Endocrine Abstracts (2017) 49 GP182 | DOI: 10.1530/endoabs.49.GP182

Brain white matter damage and volumes of hippocampus and hypothalamus correlates to cognitive function in craniopharyngioma

Sigridur Fjalldal1, Daniel Svärd2, Cecilia Follin1, Danielle Van Westen2, Sanaz Gabery3, Æsa Petersén3, Magdalena Jansson4, Pia Maly Sundgren2,5, Isabella Björkman-Burtscher2,5, Jimmy Lätt5, Peter Mannfolk5, Carl-Henrik Nordström7, Lars Rylander8, Bertil Ekman9, Aki Johansson4 & Eva-Marie Erfurth1

1Department of Endocrinology, Skåne University Hospital, Lund, Sweden; 2Department of Diagnostic Radiology, Clinical Sciences, Lund University, Lund, Sweden; 3Translational Neuroendocrine Research Unit, Department of Experimental Medical Science, Lund University, Lund, Sweden; 4Department of Psychology and Psychiatry, Skåne University Hospital, Lund, Sweden; 5Department of Medical Imaging and Physiology, Skåne University Hospital, Lund, Sweden; 6Lund University BioImaging Center, Lund University, Lund, Sweden; 7Department of Neurosurgery, Skåne University Hospital, Sweden, Lund, Sweden; 8Division of Occupational and Environmental Medicine, Lund University, Lund, Sweden; 9Department of Endocrinology and Medical and Health Sciences, Linköping University, Linköping, Sweden.

Introduction: Adult patients with craniopharyngioma (CP) and hypothalamic (HT) damage have impaired cognitive function. The white matter (WM) changes behind these findings remain to be elucidated. Diffusion tensor imaging (DTI) is a MRI technique that quantifies microstructural damage in the WM. This is the first study of DTI, hippocampal (HC) and HT volume in relation to cognition in CP patients.

Methods: A cross-sectional study of childhood onset CP was performed at median 22 years after first operation. After exclusions, 36 patients and 31 controls remained in the MRI study. Main outcome measures were comparison of cognitive tests, volume measurements of HC and HT and the DTI parameters median diffusivity (MD) and fractional anisotropy (FA) between patients and controls.

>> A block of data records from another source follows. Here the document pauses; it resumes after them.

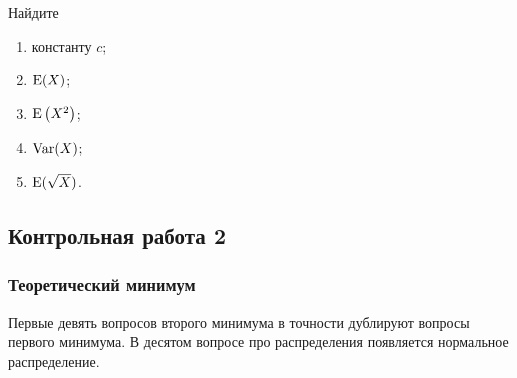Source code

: \begin{enumerate}
Найдите
\begin{enumerate}
	\item константу $c$;
	\item $\operatorname{E}(X)$;
	\item $\operatorname{E}\left(X^2\right)$;
	\item $\operatorname{Var}(X)$;
	\item $\operatorname{E}(\sqrt{X})$.
\end{enumerate}



\end{enumerate}

\newpage
\subsection{Контрольная работа 2}
\label{sec:minimum_kr_02}

\subsubsection*{Теоретический минимум}

Первые девять вопросов второго минимума в точности дублируют вопросы 
первого минимума. 
В десятом вопросе про распределения появляется нормальное распределение. 

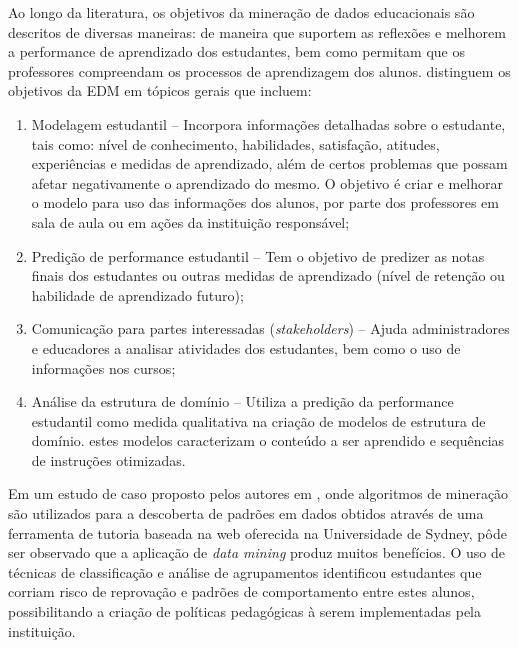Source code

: Ao longo da literatura, os objetivos da mineração de dados educacionais são descritos de diversas maneiras: de maneira que suportem as reflexões e melhorem a performance de aprendizado dos estudantes, bem como permitam que os professores compreendam os processos de aprendizagem dos alunos.  distinguem os objetivos da EDM em tópicos gerais que incluem:

\begin{enumerate}[label=\roman*.]
    \item Modelagem estudantil {--} Incorpora informações detalhadas sobre o estudante, tais como: nível de conhecimento, habilidades, satisfação, atitudes, experiências e medidas de aprendizado, além de certos problemas que possam afetar negativamente o aprendizado do mesmo. O objetivo é criar e melhorar o modelo para uso das informações dos alunos, por parte dos professores em sala de aula ou em ações da instituição responsável;
    \item Predição de performance estudantil {--} Tem o objetivo de predizer as notas finais dos estudantes ou outras medidas de aprendizado (nível de retenção ou habilidade de aprendizado futuro);
    \item Comunicação para partes interessadas (\textit{stakeholders}) {--} Ajuda administradores e educadores a analisar atividades dos estudantes, bem como o uso de informações nos cursos;
    \item Análise da estrutura de domínio {--} Utiliza a predição da performance estudantil como medida qualitativa na criação de modelos de estrutura de domínio. estes modelos caracterizam o conteúdo a ser aprendido e sequências de instruções otimizadas.
\end{enumerate}

Em um estudo de caso proposto pelos autores em , onde algoritmos de mineração são utilizados para a descoberta de padrões em dados obtidos através de uma ferramenta de tutoria baseada na web oferecida na Universidade de Sydney, pôde ser observado que a aplicação de \textit{data mining} produz muitos benefícios. O uso de técnicas de classificação e análise de agrupamentos identificou estudantes que corriam risco de reprovação e padrões de comportamento entre estes alunos, possibilitando a criação de políticas pedagógicas à serem implementadas pela instituição.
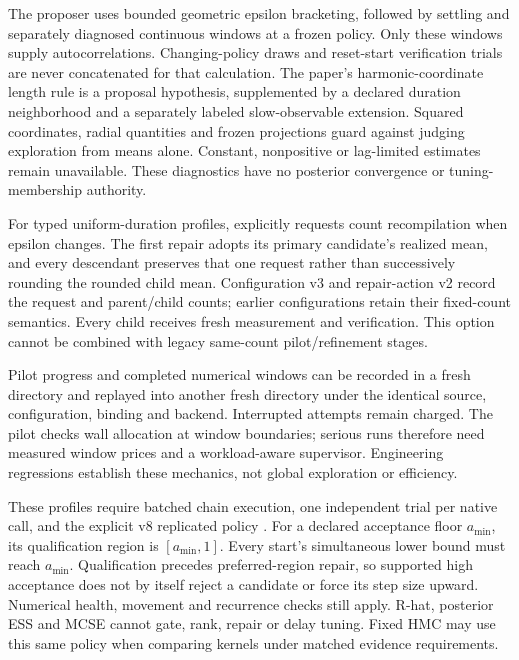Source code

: The proposer uses bounded geometric epsilon bracketing, followed by settling
and separately diagnosed continuous windows at a frozen policy. Only these
windows supply autocorrelations. Changing-policy draws and reset-start
verification trials are never concatenated for that calculation. The paper's
harmonic-coordinate length rule is a proposal hypothesis, supplemented by a
declared duration neighborhood and a separately labeled slow-observable
extension. Squared coordinates, radial quantities and frozen projections
guard against judging exploration from means alone. Constant, nonpositive or
lag-limited estimates remain unavailable. These diagnostics have no posterior
convergence or tuning-membership authority.

For typed uniform-duration profiles,
 explicitly requests
count recompilation when epsilon changes. The first repair adopts its primary
candidate's realized mean, and every descendant preserves that one request
rather than successively rounding the rounded child mean. Configuration v3
and repair-action v2 record the request and parent/child counts; earlier
configurations retain their fixed-count semantics. Every child receives fresh
measurement and verification. This option cannot be combined with legacy
same-count pilot/refinement stages.

Pilot progress and completed numerical windows can be recorded in a fresh
directory and replayed into another fresh directory under the identical
source, configuration, binding and backend. Interrupted attempts remain charged.
The pilot checks wall allocation at window boundaries; serious runs therefore
need measured window prices and a workload-aware supervisor. Engineering
regressions establish these mechanics, not global exploration or efficiency.

These profiles require batched chain execution, one independent trial per
native call, and the explicit v8 replicated policy
. For a declared acceptance floor
$a_{\min}$, its qualification region is $[a_{\min},1]$. Every start's
simultaneous lower bound must reach $a_{\min}$. Qualification precedes
preferred-region repair, so supported high acceptance does not by itself
reject a candidate or force its step size upward. Numerical health, movement
and recurrence checks still apply. R-hat, posterior ESS and MCSE cannot gate,
rank, repair or delay tuning. Fixed HMC may use this same policy when comparing
kernels under matched evidence requirements.

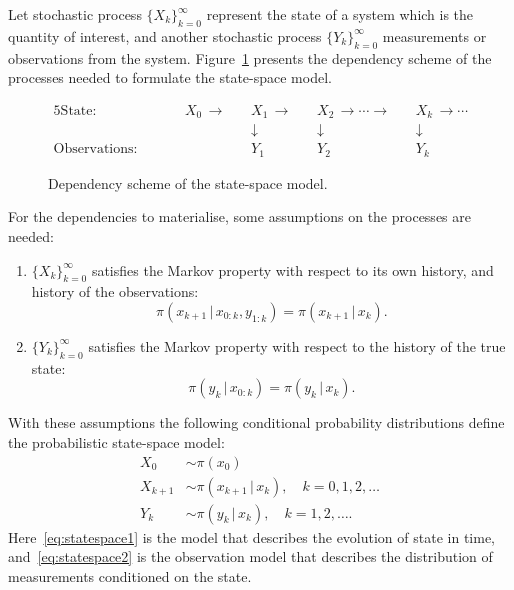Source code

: Let stochastic process $\{X_k\}_{k=0}^{\infty}$ represent the state of a system which is the quantity of interest, and another stochastic process $\{Y_k\}_{k=0}^{\infty}$ measurements or observations from the system.
Figure~\ref{fig:statespacedependency} presents the dependency scheme of the processes needed to formulate the state-space model.
\begin{figure}[h]
    \begin{alignat*}{5}
        \text{State:}& \quad && X_0 \, \rightarrow \, && X_1 \, \rightarrow \, && X_2 \,\rightarrow \cdots \rightarrow \, && X_k \, \rightarrow \cdots \\
                     & &&  && \downarrow && \downarrow && \downarrow \\
        \text{Observations:}& \quad && && Y_1 && Y_2 && Y_k
    \end{alignat*}
    \caption{\label{fig:statespacedependency}Dependency scheme of the state-space model.}
\end{figure}
For the dependencies to materialise, some assumptions on the processes are needed:
\begin{enumerate}
    \item 
        $\{X_k\}_{k=0}^{\infty}$ satisfies the Markov property with respect to its own history, and history of the observations:
        \begin{equation*}
            \pi (x_{k+1} \, \vert \, x_{0:k}, y_{1:k}) = \pi (x_{k+1} \, \vert \, x_k).
        \end{equation*}
    \item
        $\{Y_k\}_{k=0}^{\infty}$ satisfies the Markov property with respect to the history of the true state:
        \begin{equation*}
            \pi (y_k \, \vert \, x_{0:k}) = \pi (y_k \, \vert \, x_k).
        \end{equation*}
\end{enumerate}
With these assumptions the following conditional probability distributions define the probabilistic state-space model:
\begin{subequations}\label{eq:statespace}
    \begin{align}
        X_0 &\sim \pi (x_0)\\
        X_{k+1} &\sim \pi (x_{k+1} \, \vert \, x_{k}), \quad k = 0,1,2,\dots \label{eq:statespace1}\\
        Y_k &\sim \pi (y_k \, \vert \, x_k), \quad k = 1,2,\dots. \label{eq:statespace2}
    \end{align}
\end{subequations}
Here~\eqref{eq:statespace1} is the model that describes the evolution of state in time, and~\eqref{eq:statespace2} is the observation model that describes the distribution of measurements conditioned on the state.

Results: CP patients have WM damage in the left dorsal cingulum and right uncinate fasciculus. No significant difference was found on DTI measurements of the HC. Correlations were found between DTI results from the right uncinated fasciculus (MD, P=0.035 and FA, P=0.005) and the left HC (MD, P=0.035 and FA, P=0.001) with long term memory reflecting general knowledge. DTI in the cingulum correlated with visual memory (MD, P≤0.04 and FA, P≤0.04) and short term memory (MD, P=0.004). DTI in the HC correlated with long term memory (MD, P=0.03 and FA, P≤0.046) and short term memory (FA, P=0.02). HT volume correlated negatively with MD of right uncinate fasciculus (P=0.015). The CP patients had a smaller HC volume which correlated with long term memory (P=0.016).

Conclusions: A structure to function relationship is established between cognition and WM damage detected with DTI in CP. CP patients have a smaller HC compared to controls. Whether the cognitive deficits are a direct consequence of HT damage or an indirect effect on frontotemporal network remains to be elucidated.